From the records below, copy every line that contains the word "minTopHash".

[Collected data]

-----

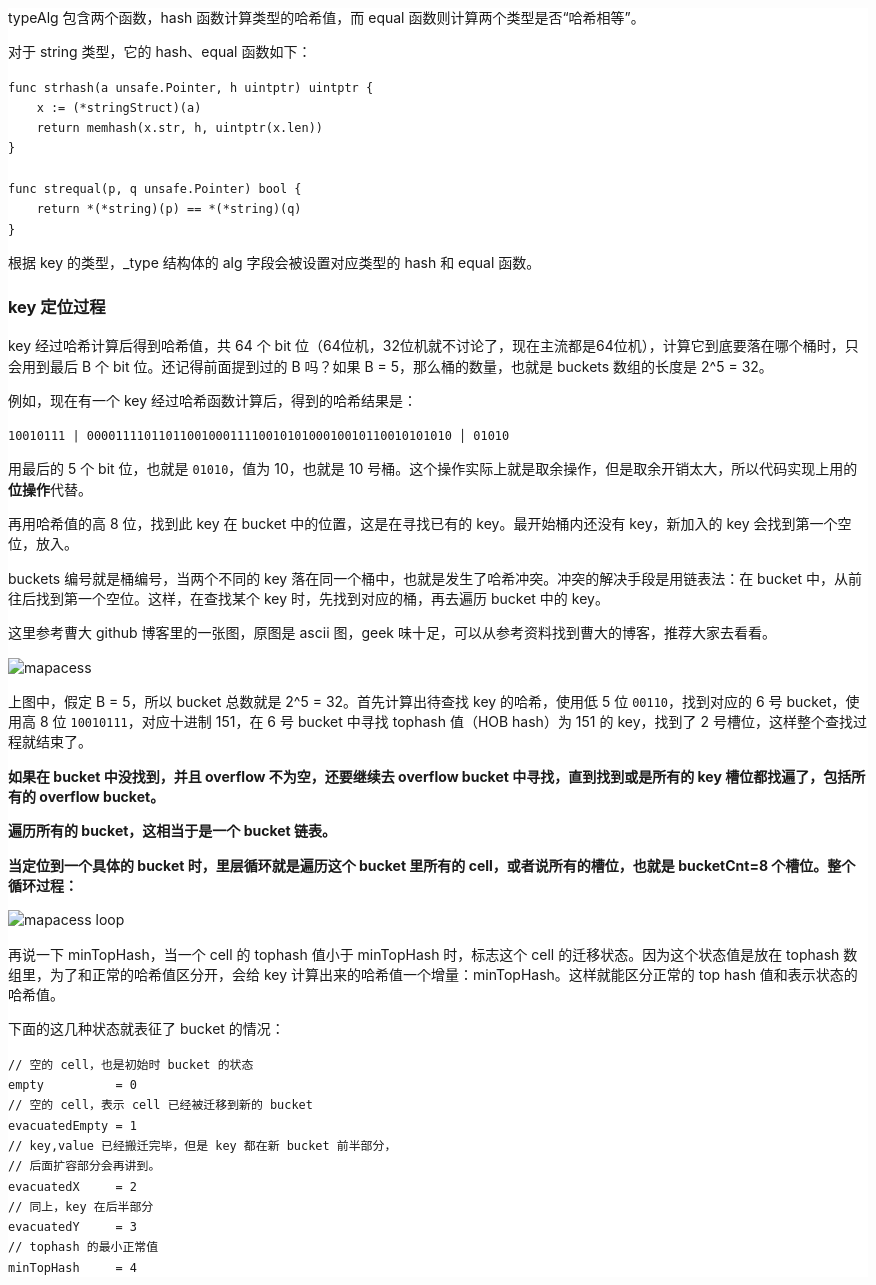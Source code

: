 typeAlg 包含两个函数，hash 函数计算类型的哈希值，而 equal 函数则计算两个类型是否“哈希相等”。

对于 string 类型，它的 hash、equal 函数如下：

```golang
func strhash(a unsafe.Pointer, h uintptr) uintptr {
	x := (*stringStruct)(a)
	return memhash(x.str, h, uintptr(x.len))
}

func strequal(p, q unsafe.Pointer) bool {
	return *(*string)(p) == *(*string)(q)
}
```

根据 key 的类型，_type 结构体的 alg 字段会被设置对应类型的 hash 和 equal 函数。

### key 定位过程

key 经过哈希计算后得到哈希值，共 64 个 bit 位（64位机，32位机就不讨论了，现在主流都是64位机），计算它到底要落在哪个桶时，只会用到最后 B 个 bit 位。还记得前面提到过的 B 吗？如果 B = 5，那么桶的数量，也就是 buckets 数组的长度是 2^5 = 32。

例如，现在有一个 key 经过哈希函数计算后，得到的哈希结果是：

```
10010111 | 000011110110110010001111001010100010010110010101010 │ 01010
```

用最后的 5 个 bit 位，也就是 `01010`，值为 10，也就是 10 号桶。这个操作实际上就是取余操作，但是取余开销太大，所以代码实现上用的**位操作**代替。

再用哈希值的高 8 位，找到此 key 在 bucket 中的位置，这是在寻找已有的 key。最开始桶内还没有 key，新加入的 key 会找到第一个空位，放入。

buckets 编号就是桶编号，当两个不同的 key 落在同一个桶中，也就是发生了哈希冲突。冲突的解决手段是用链表法：在 bucket 中，从前往后找到第一个空位。这样，在查找某个 key 时，先找到对应的桶，再去遍历 bucket 中的 key。

这里参考曹大 github 博客里的一张图，原图是 ascii 图，geek 味十足，可以从参考资料找到曹大的博客，推荐大家去看看。

![mapacess](https://raw.githubusercontent.com/Simin-hub/Picture/master/img/2.png)

上图中，假定 B = 5，所以 bucket 总数就是 2^5 = 32。首先计算出待查找 key 的哈希，使用低 5 位 `00110`，找到对应的 6 号 bucket，使用高 8 位 `10010111`，对应十进制 151，在 6 号 bucket 中寻找 tophash 值（HOB hash）为 151 的 key，找到了 2 号槽位，这样整个查找过程就结束了。

**如果在 bucket 中没找到，并且 overflow 不为空，还要继续去 overflow bucket 中寻找，直到找到或是所有的 key 槽位都找遍了，包括所有的 overflow bucket。**

**遍历所有的 bucket，这相当于是一个 bucket 链表。**

**当定位到一个具体的 bucket 时，里层循环就是遍历这个 bucket 里所有的 cell，或者说所有的槽位，也就是 bucketCnt=8 个槽位。整个循环过程：**

![mapacess loop](https://golang.design/go-questions/map/assets/3.png)

再说一下 minTopHash，当一个 cell 的 tophash 值小于 minTopHash 时，标志这个 cell 的迁移状态。因为这个状态值是放在 tophash 数组里，为了和正常的哈希值区分开，会给 key 计算出来的哈希值一个增量：minTopHash。这样就能区分正常的 top hash 值和表示状态的哈希值。

下面的这几种状态就表征了 bucket 的情况：

```golang
// 空的 cell，也是初始时 bucket 的状态
empty          = 0
// 空的 cell，表示 cell 已经被迁移到新的 bucket
evacuatedEmpty = 1
// key,value 已经搬迁完毕，但是 key 都在新 bucket 前半部分，
// 后面扩容部分会再讲到。
evacuatedX     = 2
// 同上，key 在后半部分
evacuatedY     = 3
// tophash 的最小正常值
minTopHash     = 4
```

-----

### Solution to this task
再说一下 minTopHash，当一个 cell 的 tophash 值小于 minTopHash 时，标志这个 cell 的迁移状态。因为这个状态值是放在 tophash 数组里，为了和正常的哈希值区分开，会给 key 计算出来的哈希值一个增量：minTopHash。这样就能区分正常的 top hash 值和表示状态的哈希值。
minTopHash     = 4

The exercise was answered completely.